Never Bring a Knife To A Gun-Fight
There are limited historical accounts and archaeological evidence to verify what truly happened in the fight between David and Goliath, but the story as we know it could use a clarification as big as a gargantuan Philistine. Goliath was a heavily armored, slow-moving giant. David, not just a shepherd boy but perhaps also an official shield-bearer to King Saul, chose no armor and was equipped with a sling… with roughly the same power as a handgun, according to Malcolm Gladwell’s latest book. Just as you don’t bring a knife to a gunfight, you don’t bring a heavy bronze weapon to a sling fight. On top of all this, Goliath may not have even been that tall and may have been partially blind. Evidence of how this brief fight went down is scarce, but if Gladwell is right, you can imagine David would’ve been able to get an easy shot at the lumbering Goliath’s oversized head. (Text: 7 Biggest Buts)
What is ironic is that the left (Mr. Huizum) would have made it through legislation almost impossible for David to be “carrying.” That being said, it seems that David wasn’t all that defenseless or lucky to begin with, and knew exactly what he was doing and that he had God on his side to boot! So the analogy John tries o fob onto the public breaks down under scrutiny. Not to mention I doubt John believes much of the Bible anyway.
Now, on to the Koch Brothers.
(This is from a previous response to Mr. Huizum on the issue… as I said, he merely rehashes the same topics.) Any well thinking person should acknowledge that someone should “fear” government more than business. In fact, I made this point on my FaceBook discussion with a liberal friend:
...the was to show how the Obama admin is stacking the books with GM. You see, when the government chooses winners-and-losers instead of getting contracts with private companies (like Ford, GM, etc.), they are invested to [i.e., forced to] only choose a government run business and stock their fish (so-to-speak) with GM fleets… leaving the non-government company to flounder.
This next audio deals with the differences of theKoch brothers, in comparison to the Left’s version of them, Soros. There are many areas that one can discuss about the two… but let us focus in on the main/foundational difference. One wants a large government that is able to legislate more than just what kind of light-bulbs one can use in the privacy of their own home. Soros wants large government able to control a large portion of the economy (see link to chart below), and he has been very vocal on this goal. The other party always mentioned are the Koch brothers. These rich conservatives want a weak government.
And really, if you think about it, what business can really “harm” you, when people come to my door with pistols on their hip… are they a) more likely to be from GM, or, b) from the IRS?A government that cannot effect our daily lives nearly as much (personal, business, etc) as the Soros enterprise wants.

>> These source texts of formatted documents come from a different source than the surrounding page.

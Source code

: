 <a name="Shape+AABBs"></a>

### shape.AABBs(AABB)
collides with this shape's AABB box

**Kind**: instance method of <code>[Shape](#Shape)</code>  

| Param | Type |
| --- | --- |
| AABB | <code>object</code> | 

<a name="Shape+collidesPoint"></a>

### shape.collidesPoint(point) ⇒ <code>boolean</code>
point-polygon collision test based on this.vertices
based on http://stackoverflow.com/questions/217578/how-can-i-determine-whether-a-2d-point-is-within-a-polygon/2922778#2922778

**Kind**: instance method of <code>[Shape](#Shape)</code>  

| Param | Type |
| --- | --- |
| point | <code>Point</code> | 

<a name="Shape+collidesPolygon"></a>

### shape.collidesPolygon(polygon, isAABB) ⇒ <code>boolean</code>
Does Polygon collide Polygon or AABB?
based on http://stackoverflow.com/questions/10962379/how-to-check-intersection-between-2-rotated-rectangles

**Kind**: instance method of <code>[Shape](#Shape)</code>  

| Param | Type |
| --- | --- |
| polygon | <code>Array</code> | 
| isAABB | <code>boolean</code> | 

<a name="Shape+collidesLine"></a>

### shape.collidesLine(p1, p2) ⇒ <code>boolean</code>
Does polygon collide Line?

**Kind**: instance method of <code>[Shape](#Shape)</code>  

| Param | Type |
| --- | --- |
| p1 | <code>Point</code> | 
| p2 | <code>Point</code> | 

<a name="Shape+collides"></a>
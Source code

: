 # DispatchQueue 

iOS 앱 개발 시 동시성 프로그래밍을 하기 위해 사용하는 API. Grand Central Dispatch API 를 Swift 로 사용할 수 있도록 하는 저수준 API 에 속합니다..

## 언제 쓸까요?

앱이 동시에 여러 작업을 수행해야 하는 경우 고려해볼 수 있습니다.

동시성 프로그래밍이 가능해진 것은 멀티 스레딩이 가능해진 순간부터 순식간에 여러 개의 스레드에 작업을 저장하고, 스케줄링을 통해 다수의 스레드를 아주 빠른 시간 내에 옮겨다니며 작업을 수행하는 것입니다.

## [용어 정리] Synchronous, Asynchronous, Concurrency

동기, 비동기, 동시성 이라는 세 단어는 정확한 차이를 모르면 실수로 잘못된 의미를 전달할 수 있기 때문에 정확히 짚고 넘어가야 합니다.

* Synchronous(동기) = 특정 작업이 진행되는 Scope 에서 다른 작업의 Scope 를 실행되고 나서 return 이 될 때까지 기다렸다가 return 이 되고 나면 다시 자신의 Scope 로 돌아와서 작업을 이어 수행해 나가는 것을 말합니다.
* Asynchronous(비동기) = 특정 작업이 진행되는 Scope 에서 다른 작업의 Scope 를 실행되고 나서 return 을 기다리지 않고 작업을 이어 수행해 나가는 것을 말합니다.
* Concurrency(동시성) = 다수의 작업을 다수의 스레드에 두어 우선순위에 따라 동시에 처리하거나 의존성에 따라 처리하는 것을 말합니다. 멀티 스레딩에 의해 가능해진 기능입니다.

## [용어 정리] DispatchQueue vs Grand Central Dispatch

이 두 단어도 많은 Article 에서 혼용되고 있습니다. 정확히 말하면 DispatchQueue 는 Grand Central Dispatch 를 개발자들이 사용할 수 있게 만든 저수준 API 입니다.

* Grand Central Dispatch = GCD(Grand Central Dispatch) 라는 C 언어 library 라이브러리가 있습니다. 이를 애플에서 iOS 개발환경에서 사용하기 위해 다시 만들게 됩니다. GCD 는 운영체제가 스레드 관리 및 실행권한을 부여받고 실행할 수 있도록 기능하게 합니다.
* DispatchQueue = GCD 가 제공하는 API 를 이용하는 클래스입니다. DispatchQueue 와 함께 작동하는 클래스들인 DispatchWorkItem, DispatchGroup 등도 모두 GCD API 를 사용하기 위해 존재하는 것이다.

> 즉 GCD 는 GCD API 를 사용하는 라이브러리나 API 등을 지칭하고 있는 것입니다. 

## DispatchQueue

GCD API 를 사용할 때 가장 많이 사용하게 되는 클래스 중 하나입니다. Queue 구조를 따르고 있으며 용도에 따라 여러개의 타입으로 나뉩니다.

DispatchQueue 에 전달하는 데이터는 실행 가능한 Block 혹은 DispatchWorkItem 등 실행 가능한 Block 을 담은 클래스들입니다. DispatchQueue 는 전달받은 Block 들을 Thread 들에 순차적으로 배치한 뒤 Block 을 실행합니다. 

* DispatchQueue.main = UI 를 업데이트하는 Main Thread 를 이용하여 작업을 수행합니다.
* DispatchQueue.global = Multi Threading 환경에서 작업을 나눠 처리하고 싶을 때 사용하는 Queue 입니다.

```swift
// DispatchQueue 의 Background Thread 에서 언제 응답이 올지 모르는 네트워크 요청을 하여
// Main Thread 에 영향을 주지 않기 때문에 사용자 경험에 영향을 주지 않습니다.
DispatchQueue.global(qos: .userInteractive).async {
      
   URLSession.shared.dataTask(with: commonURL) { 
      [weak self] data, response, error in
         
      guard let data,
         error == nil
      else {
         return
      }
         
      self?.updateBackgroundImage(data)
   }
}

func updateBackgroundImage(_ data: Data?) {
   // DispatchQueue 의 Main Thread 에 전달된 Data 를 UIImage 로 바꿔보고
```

Whenever “ALEC” and “dark money” are mentioned in the media, however, there ought to be a third name given at least equal attention – the Tides Foundation. That’s because Tides, the San Francisco-based funder of virtually every liberal activist group in existence since the mid-1970s, pioneered the concept of providing a cut-out for donors who don’t wish to be associated in public with a particular cause. It is instructive to compare the funding totals for Tides and ALEC.
A search of non-profit grant databases reveals 139 grants worth a total of $5.6 million to ALEC since 1998. By comparison, Tides is the Mega-Goliath of dark money cash flows. Tides received 1,976 grants worth a total of $451 million during the same period, or nearly 100 times as much money as ALEC. But even that’s not the whole story with Tides, which unlike ALEC, has divided and multiplied over the years. Add to the Tides Foundation total the directly linked Tides Center’s 465 grants with a combined worth of $62 million, and the total is well over half a billion dollars. (Read More)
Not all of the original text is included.